The negative effects of climate change and the security and migration problems it causes are an important agenda item for Turkey as well as for other countries. As emphasized in the Intergovernmental Panel on Climate Change (IPCC) reports, Turkey, as a country in the Mediterranean macro-climate region, is in a very vulnerable position amid the negative effects of climate change. It is expected that temperatures will increase and precipitation will decrease in the coming period. It is foreseen that this will negatively affect development, cause regional inequalities and adversely affect water and food security. Turkey is particularly affected by human mobility due to its geographical location, social structure, historical proximity and economic conditions. It is crucial that we investigate this effect via scientific studies.
Turkey is facing a possible migration and refugee crisis. There are several reasons, including climate-related issues, that increase migration flows to the country. From countries far away, like Afghanistan, to those just over its border, such as Syria, migrants and refugees continue to move to Turkey. However, when we evaluate the migration movements in the context of neighboring countries, we cannot expect people to immediately flee the 2021 drought in Iraq; likewise, the same logic applies for the situation in Iran. If the drought is continuous, people will first migrate internally and then externally.

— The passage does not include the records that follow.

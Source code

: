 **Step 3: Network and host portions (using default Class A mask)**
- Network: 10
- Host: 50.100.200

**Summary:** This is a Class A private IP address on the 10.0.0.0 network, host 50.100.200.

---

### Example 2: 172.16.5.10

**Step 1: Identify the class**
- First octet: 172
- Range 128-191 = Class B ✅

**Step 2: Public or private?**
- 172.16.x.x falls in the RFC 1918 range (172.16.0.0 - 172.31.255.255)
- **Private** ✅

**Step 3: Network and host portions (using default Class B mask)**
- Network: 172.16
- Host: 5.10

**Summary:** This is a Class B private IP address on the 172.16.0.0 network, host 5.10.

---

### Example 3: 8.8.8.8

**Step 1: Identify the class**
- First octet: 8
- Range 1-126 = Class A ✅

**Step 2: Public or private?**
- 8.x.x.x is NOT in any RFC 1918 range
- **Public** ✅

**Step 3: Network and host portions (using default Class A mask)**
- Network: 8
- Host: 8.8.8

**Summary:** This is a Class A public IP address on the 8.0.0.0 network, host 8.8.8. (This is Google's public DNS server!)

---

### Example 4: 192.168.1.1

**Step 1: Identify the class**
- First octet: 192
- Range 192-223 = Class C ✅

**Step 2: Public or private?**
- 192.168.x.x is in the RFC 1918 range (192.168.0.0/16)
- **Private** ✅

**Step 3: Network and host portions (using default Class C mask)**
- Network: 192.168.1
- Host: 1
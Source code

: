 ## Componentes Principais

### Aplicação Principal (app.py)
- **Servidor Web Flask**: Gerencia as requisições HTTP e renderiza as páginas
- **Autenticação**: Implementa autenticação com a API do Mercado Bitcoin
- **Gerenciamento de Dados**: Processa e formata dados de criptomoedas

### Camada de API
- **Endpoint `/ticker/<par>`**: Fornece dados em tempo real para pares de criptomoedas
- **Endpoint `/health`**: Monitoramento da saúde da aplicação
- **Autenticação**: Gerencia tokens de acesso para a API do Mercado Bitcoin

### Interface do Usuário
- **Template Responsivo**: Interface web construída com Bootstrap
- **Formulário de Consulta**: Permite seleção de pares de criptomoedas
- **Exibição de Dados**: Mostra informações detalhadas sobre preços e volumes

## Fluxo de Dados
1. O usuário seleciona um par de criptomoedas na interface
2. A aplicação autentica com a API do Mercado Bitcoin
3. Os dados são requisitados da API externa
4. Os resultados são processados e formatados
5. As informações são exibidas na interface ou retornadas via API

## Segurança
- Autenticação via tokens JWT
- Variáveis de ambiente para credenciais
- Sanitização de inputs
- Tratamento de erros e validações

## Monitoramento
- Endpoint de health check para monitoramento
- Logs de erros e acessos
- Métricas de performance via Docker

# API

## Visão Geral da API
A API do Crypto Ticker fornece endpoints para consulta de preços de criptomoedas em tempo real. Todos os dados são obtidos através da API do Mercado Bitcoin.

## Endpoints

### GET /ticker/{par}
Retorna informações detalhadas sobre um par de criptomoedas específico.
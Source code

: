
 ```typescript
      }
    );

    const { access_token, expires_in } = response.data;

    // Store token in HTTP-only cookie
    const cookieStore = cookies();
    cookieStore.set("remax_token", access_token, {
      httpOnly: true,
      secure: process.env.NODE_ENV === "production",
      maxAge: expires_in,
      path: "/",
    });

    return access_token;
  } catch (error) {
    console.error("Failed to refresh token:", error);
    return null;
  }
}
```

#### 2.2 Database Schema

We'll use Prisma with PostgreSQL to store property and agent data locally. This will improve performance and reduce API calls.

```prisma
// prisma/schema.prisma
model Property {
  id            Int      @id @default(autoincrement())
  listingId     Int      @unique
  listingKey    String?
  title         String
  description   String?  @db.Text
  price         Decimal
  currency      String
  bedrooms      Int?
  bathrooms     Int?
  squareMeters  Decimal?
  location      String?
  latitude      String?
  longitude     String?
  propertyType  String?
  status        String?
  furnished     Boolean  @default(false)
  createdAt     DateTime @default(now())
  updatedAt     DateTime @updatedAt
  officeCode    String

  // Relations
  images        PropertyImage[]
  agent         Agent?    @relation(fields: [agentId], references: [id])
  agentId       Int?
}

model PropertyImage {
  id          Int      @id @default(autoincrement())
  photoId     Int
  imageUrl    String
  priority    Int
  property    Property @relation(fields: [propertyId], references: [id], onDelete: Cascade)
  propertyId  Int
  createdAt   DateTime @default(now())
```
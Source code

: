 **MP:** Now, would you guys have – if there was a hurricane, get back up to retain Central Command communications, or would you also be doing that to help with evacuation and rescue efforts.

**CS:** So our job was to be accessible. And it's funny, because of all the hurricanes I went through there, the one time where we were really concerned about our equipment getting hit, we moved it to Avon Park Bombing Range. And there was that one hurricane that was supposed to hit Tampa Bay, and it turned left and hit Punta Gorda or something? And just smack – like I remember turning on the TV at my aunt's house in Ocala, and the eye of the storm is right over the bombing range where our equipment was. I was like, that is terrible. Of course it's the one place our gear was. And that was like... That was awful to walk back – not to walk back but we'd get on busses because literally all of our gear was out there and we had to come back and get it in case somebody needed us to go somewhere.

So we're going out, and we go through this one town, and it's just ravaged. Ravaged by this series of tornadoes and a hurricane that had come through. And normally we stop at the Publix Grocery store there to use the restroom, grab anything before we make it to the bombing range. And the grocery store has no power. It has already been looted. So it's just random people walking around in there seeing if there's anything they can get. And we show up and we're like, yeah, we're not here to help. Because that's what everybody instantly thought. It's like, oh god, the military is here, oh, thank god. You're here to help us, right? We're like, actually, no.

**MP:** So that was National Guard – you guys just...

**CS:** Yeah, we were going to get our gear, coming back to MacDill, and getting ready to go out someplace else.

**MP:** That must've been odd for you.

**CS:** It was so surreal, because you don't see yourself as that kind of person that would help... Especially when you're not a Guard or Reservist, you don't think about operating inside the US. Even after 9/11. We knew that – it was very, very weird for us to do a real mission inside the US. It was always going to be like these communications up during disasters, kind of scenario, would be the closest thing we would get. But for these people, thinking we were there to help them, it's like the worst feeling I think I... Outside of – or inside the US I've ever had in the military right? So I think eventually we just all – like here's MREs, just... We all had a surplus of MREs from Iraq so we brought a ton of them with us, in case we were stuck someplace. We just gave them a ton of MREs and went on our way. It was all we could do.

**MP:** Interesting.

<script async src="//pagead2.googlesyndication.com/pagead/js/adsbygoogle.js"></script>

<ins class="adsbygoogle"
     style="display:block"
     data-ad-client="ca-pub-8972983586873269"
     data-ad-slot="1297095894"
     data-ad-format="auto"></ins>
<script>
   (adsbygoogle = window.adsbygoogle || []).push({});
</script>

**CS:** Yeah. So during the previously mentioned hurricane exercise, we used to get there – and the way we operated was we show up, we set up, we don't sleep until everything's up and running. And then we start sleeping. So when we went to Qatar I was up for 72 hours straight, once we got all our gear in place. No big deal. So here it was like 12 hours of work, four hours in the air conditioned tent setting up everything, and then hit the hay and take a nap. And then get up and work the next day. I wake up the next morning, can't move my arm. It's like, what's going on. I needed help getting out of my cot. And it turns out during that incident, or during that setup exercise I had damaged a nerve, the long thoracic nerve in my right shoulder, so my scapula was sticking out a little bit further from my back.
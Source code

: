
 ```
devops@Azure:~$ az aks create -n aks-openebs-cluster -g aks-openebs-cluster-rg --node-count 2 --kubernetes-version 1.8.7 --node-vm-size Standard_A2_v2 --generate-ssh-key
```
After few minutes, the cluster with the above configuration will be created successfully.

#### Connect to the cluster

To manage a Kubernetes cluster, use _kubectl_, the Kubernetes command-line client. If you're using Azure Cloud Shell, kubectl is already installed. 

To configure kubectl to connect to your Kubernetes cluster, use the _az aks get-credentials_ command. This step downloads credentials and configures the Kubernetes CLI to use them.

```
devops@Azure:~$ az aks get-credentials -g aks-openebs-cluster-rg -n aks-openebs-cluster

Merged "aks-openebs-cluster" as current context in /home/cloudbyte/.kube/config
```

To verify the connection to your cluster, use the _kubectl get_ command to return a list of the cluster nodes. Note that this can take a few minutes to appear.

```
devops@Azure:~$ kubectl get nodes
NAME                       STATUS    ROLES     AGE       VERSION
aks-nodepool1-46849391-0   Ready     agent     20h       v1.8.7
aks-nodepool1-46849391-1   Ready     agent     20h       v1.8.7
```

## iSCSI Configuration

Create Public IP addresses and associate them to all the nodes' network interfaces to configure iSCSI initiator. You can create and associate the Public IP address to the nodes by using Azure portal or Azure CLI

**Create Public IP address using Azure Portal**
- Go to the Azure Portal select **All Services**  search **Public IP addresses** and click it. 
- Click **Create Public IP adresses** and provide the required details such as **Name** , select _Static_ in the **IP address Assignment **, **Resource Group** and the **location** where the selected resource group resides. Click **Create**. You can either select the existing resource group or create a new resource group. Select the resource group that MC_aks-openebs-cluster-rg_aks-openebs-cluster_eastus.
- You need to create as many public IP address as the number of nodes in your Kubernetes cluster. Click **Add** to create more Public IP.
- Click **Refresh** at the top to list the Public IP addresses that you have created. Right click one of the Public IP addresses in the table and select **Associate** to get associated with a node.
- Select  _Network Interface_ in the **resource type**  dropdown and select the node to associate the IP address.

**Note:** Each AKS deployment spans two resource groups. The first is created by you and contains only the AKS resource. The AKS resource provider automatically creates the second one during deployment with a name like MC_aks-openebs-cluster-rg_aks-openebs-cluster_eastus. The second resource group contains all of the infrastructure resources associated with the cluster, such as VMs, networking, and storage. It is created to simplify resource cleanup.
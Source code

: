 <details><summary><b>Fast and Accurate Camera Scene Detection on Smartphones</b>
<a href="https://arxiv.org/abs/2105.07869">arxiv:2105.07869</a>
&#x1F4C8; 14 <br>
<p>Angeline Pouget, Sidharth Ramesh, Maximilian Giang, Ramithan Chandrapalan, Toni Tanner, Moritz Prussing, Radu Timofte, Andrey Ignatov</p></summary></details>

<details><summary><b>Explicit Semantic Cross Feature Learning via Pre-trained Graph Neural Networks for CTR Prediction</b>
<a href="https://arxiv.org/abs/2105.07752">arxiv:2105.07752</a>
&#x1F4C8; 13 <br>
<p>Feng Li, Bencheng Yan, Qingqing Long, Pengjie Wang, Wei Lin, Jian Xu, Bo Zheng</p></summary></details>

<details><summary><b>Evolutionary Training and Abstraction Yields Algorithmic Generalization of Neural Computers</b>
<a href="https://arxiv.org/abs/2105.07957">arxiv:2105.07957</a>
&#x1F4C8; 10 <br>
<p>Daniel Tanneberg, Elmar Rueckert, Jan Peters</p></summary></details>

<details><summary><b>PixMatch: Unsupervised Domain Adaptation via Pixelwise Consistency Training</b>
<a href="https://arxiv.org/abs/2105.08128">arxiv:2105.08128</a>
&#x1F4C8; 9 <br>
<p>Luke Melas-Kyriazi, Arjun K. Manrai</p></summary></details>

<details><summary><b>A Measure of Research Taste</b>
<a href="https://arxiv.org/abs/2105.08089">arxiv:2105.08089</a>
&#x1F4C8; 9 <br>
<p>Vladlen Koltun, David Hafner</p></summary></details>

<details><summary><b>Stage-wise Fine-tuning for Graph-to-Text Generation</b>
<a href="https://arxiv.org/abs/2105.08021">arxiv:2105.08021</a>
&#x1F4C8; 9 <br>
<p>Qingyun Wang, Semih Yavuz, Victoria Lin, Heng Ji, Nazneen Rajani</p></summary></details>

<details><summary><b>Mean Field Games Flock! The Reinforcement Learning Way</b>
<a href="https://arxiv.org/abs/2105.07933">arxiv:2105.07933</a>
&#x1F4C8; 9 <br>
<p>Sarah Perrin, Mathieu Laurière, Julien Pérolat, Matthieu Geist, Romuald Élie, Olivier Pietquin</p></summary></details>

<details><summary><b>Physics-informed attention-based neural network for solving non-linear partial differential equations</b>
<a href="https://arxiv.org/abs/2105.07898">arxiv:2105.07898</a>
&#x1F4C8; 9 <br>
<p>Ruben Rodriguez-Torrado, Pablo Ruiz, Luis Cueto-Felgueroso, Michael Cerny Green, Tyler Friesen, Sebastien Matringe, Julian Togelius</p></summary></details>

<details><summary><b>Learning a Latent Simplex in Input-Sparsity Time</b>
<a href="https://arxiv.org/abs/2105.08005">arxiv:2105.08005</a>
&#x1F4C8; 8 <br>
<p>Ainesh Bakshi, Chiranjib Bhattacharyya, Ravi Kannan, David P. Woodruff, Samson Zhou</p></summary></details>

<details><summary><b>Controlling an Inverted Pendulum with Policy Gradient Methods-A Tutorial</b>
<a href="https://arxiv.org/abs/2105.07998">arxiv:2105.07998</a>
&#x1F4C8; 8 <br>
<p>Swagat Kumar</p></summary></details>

In the context of the current migration movements, many are migrating to Turkey, especially from South Asia. As of August 2021, Afghanistan was the source of the highest number of irregular migrants in Turkey, while Pakistan ranks third. Drought affected 80% of Afghanistan in 2021. However, drought is not the only reason for Afghan migration. The increase in the conflict caused by the Taliban takeover also played a large role.
Therefore, as the numerous migration studies carried out on examples like Syria and Afghanistan have revealed, in addition to the worsening of living conditions due to drought and other climate-related disasters, it has been observed that there is an increase in the formation of radical groups and internal conflicts when the central and social state is not strong.
In this respect, although drought is not the only reason for migration in these regions, it can be said that drought is one of the most important initial factors that worsen the living conditions of local people who work in agriculture, triggering migration. In addition, political instability in the Middle East and the conflicts between different international powers in the region also play important roles.
Turkey has become the region's immigration center of attraction because it is the most reliable, democratic, economically developed and politically stable country in the region. The increase in migration from South Asia, the Balkans, the Black Sea and the Middle East due to both climate change and other reasons in the future is seen as a threat for Turkey and EU countries. In today's conditions, where the issue of climate migration is increasing in importance on the international agenda, it is critical to consider migration management alongside the effects of climate change.